Curd: You know, I think it’s really getting a handle on designing a game that can be approached from any direction. With a traditional FPS map, we control the spawns. We control which way you face when you spawn. We know there will be respawns. If you get killed in a cheesy way, no worries. You’ll pop back up and spawn where we tell you to spawn. With this map, with Sanhok and all the maps we’re making after that, we’re really trying to think about–the players can approach these towns, approach these unique areas, from any direction. It’s how we sprinkle cover. It’s how we get in there and actually move the rocks and trees and trash cans to create subtle paths to bring the players into our towns.

If you’re a player, it’s super scary to go anywhere besides the woods.
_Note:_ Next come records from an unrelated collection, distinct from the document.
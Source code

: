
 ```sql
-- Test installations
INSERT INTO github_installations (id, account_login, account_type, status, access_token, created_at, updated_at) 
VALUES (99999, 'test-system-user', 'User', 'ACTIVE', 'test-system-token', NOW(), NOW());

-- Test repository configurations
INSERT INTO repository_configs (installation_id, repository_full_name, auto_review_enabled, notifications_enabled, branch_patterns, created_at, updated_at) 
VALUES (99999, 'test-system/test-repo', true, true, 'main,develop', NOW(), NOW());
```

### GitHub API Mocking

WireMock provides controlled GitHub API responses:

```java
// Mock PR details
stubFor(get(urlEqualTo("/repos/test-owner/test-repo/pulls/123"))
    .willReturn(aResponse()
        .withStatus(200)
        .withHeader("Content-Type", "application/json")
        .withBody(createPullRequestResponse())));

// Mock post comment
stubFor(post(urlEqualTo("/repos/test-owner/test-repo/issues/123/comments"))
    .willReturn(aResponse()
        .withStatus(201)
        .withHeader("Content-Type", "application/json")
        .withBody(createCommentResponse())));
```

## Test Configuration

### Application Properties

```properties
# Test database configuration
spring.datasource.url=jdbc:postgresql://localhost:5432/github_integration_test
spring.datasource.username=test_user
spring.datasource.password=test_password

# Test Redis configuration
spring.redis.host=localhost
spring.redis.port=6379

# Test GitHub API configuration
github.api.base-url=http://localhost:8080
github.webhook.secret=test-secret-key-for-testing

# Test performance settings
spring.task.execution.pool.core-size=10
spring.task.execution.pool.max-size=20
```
When you’re in the wilderness — hiding behind rocks, hiding behind trees — you’re most safe. You’re least likely to be shot. You’re least likely to take a fight. We have to entice players into these battlezones. We obviously do that with loot. If you want the best loot you have to go to the most dangerous sports. But we also have to leave a lot of cover breadcrumbs. What we do with obscuring sight lines and how we use light to entice players to go to places they wouldn’t ordinarily go–that’s been the big challenge that I think we’re doing well at.

Really, if you want to win the game, you should probably just land in the woods and loot bodies, right? But we make these areas interesting. We make them hopefully fair. That drives people to hot drop. That lets people mix it up in these areas. If you’re not careful with cover, if you’re not careful with loot, if you’re not careful with layout, players aren’t going to go there. And that’s why you’ll see us revisit maps all the time, because we’re always enticing players to take these interesting adventures. We want them to explore the island. We want them to have a very different game every time.

GamesBeat: Is there anything else that you’d really like to touch on?

Curd: Just some stuff that springs up to me is–we set out to make a global team, and it really worked. The idea that we’re able to have a Madison art team and a Seoul art team not competing, but being on the same page and supporting and teaching each other. The fact that you have a lot of western triple-A talent working with these amazing Korean artists that came up through the Korean PC and mobile scene, and that we’re able to teach each other new stuff, has been really awesome. It’s been a fresh perspective. We’ve learned a lot. Hopefully they’ve learned a lot. I’m just enjoying the hell out of the collaboration. I’m so lucky to be a part of that.